=?iso-8859-1?q?Preben=20Mikael=20Bohn?= wrote:
Hi all, I have a program where I need to iterate through a binary file many times, and where each binary data needs to be processed each time. I use something like:
read(f, data); { process data } seek(f, filepos(f)-1); write(f, data);
My program seems to spend a lot of time on file I/O, so just for fun I tried to remove the seek (of course the program now gives crap, but anyway :-)). This speeded it up by a factor of 4-5!
Now, I *could* just use two files and swap these once per iteration, but since I have a lot of these files this would really be a mess. Can anyone tell me why it's so slow, and what may be done to speed it up?

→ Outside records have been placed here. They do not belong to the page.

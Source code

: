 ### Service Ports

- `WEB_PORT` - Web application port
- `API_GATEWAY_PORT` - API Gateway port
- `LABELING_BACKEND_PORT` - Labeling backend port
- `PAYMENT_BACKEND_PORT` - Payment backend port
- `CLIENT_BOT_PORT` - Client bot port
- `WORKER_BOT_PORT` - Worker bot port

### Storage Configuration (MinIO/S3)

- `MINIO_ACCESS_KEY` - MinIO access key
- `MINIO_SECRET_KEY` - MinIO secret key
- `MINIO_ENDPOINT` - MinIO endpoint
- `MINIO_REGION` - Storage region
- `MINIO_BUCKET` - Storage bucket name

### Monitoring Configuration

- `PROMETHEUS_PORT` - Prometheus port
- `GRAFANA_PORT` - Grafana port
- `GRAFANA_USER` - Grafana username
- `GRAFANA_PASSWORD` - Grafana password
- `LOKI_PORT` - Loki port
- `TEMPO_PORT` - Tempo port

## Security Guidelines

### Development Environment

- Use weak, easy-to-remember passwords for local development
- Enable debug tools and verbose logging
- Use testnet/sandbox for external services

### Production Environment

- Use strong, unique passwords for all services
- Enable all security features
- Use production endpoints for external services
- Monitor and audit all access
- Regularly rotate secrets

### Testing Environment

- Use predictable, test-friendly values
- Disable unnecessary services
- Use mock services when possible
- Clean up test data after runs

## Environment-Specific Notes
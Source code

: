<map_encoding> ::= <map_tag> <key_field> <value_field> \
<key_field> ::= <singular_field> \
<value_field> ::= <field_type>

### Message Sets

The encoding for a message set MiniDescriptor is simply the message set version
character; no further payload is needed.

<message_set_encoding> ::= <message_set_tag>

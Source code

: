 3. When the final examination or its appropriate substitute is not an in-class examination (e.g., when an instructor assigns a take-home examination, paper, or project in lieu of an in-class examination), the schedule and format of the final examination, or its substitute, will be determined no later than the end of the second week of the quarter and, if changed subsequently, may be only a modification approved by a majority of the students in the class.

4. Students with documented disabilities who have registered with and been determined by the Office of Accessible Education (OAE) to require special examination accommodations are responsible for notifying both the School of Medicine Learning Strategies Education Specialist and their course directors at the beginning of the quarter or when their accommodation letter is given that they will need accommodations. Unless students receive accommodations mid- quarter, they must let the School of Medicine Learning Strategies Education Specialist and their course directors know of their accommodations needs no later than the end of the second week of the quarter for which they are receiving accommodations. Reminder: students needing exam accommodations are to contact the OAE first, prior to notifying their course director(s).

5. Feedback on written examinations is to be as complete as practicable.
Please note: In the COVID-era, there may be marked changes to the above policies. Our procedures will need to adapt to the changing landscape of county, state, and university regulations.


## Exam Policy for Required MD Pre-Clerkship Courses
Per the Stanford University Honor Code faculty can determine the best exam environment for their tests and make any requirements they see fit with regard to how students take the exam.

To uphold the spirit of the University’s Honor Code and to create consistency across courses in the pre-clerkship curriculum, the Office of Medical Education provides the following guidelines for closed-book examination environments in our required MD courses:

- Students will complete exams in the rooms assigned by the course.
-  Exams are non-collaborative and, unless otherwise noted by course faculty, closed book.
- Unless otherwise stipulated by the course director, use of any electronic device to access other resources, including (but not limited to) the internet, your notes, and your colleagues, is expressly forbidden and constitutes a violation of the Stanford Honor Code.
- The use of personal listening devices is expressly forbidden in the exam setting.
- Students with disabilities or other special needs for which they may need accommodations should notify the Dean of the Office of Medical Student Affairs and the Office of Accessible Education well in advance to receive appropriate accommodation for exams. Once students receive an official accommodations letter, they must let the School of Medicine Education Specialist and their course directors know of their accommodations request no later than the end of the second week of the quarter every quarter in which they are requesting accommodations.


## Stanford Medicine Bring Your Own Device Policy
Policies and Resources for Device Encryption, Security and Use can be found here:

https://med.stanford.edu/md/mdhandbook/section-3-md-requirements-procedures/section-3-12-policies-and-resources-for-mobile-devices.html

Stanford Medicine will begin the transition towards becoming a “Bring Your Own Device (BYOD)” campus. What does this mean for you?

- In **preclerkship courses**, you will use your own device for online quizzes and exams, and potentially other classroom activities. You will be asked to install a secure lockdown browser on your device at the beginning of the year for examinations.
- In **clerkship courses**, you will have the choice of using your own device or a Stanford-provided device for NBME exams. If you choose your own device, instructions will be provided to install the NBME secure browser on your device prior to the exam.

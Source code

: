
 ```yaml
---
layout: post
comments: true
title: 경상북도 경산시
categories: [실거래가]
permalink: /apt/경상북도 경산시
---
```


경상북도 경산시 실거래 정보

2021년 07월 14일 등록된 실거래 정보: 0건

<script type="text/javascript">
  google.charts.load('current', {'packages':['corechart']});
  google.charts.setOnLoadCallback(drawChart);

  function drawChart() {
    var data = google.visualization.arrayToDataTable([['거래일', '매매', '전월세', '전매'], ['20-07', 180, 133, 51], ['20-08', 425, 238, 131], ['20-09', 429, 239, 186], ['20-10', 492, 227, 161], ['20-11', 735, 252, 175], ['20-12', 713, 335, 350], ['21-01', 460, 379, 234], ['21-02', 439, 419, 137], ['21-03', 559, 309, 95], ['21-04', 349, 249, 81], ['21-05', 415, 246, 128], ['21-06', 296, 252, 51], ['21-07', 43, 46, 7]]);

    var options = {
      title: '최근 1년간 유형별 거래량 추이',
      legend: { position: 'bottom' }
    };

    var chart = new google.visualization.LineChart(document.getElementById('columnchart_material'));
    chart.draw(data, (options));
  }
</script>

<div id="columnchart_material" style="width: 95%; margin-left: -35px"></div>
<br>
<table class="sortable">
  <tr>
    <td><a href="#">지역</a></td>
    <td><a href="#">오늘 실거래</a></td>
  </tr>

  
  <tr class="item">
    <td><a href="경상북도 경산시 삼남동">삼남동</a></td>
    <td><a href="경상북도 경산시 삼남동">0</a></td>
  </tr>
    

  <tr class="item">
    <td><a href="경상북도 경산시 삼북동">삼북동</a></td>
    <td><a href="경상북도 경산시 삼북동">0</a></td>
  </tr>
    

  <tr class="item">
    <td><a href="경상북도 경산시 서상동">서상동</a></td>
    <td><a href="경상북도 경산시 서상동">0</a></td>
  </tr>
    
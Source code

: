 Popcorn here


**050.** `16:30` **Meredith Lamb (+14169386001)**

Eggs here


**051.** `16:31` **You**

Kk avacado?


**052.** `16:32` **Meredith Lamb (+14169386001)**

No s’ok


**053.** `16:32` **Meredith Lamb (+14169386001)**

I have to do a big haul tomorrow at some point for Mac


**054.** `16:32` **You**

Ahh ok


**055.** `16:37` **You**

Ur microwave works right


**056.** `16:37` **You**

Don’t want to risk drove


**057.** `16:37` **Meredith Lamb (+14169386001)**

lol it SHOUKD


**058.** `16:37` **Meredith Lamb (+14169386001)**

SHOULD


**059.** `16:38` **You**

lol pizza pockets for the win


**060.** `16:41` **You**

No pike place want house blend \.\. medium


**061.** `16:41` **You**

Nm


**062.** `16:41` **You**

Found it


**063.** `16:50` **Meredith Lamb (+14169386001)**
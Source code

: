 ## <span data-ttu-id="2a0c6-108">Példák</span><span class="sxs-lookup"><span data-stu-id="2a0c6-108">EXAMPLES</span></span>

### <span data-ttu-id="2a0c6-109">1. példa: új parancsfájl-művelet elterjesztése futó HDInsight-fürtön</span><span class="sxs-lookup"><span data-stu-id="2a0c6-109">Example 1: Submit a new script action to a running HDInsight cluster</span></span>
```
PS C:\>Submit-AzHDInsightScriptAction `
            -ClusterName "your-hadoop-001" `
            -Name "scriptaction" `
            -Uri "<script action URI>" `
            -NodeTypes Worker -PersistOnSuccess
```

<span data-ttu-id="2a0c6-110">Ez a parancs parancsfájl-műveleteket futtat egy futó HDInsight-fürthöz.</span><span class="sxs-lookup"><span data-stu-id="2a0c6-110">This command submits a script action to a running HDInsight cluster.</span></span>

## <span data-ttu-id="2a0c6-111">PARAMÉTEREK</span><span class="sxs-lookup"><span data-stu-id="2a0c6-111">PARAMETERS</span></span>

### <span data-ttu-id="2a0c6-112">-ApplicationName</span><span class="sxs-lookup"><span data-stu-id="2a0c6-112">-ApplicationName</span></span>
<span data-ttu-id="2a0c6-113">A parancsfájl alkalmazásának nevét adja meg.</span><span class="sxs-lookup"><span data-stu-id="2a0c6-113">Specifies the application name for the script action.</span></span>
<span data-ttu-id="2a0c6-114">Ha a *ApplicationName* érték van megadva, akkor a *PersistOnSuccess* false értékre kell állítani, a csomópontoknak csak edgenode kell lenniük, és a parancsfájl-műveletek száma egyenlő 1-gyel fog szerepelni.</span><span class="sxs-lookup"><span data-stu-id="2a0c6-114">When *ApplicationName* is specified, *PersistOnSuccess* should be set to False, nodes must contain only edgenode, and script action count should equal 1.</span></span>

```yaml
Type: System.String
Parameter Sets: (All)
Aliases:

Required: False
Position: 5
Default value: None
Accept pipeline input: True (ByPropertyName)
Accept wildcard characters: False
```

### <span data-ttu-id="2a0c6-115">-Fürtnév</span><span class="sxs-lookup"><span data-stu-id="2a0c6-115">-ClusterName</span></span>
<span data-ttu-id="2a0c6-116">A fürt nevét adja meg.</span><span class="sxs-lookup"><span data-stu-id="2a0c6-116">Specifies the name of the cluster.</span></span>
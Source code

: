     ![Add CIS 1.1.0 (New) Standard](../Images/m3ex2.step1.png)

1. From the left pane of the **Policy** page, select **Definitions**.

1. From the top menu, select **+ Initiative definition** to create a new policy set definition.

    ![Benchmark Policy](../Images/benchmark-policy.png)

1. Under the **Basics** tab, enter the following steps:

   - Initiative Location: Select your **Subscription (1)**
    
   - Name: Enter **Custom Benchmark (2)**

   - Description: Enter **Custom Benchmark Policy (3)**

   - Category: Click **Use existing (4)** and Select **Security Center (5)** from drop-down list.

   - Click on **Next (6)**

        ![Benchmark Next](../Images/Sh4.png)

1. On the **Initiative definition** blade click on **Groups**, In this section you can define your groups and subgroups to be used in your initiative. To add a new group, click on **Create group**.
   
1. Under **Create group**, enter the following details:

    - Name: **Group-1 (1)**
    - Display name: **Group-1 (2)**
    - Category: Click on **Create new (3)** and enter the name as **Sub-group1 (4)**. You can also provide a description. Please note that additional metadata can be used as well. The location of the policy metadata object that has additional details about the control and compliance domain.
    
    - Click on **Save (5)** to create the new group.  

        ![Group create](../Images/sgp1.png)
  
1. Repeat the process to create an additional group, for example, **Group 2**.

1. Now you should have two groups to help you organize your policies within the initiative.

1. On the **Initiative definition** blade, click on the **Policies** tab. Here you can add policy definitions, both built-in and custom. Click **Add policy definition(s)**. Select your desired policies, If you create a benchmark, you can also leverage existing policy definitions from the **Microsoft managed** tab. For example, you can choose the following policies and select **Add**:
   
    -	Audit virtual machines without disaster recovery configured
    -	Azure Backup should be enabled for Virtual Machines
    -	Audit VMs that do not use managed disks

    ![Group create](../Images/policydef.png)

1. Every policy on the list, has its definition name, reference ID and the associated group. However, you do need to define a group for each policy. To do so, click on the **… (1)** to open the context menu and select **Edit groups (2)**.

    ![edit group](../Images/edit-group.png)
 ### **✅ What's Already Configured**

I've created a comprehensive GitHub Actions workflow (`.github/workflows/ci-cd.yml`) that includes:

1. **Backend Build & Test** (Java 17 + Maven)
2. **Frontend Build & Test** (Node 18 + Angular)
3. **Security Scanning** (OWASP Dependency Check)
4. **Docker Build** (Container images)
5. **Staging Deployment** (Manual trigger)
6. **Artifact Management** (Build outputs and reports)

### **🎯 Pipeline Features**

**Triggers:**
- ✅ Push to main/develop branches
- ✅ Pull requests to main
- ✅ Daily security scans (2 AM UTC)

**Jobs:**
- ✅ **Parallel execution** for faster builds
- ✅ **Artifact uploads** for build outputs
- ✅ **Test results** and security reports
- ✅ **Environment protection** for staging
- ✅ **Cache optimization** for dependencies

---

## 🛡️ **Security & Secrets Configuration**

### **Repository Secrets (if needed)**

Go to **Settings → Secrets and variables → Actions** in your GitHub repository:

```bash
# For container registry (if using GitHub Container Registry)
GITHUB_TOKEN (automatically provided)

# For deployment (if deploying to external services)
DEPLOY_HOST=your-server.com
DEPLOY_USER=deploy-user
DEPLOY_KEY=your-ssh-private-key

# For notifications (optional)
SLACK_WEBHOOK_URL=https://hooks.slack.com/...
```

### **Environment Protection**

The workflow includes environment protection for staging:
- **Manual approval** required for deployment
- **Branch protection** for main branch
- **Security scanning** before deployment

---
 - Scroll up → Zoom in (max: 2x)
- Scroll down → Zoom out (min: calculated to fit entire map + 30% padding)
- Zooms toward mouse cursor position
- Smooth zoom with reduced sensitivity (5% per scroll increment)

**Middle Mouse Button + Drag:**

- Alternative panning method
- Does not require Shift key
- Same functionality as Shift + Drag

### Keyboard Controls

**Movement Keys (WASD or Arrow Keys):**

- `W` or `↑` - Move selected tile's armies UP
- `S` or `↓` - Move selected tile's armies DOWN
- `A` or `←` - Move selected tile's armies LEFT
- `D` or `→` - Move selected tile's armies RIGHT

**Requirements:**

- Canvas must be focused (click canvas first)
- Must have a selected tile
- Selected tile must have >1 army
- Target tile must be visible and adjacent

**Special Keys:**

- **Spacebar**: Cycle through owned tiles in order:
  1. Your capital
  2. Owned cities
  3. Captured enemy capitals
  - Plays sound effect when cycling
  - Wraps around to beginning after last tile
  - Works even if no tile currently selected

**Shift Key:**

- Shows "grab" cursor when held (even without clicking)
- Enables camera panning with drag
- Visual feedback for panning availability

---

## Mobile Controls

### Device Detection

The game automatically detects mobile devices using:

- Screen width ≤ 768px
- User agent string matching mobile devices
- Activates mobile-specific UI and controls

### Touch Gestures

Isn't Linux also supposed to have a very efficient file-cashing system, so the above shouldn't really be problem?
GPC does some caching, but not in the presence of seeks (this is possible, but more complicated to implement, especially when also writes are involved).
Linux's efficiency doesn't matter so much here, since the mere need for three system calls (read, seek, write) is quite an overhead.
I really suggest using two files (or a memory buffer if space permits) here. Swapping them doesn't seem too hard (either reset/rewrite them to different file names each turn, or use pointers to the file variables and swap them).
(I'm writing this without trying anything. If you'd send a demo program, I might try it, but I don't expect much different results.)
Frank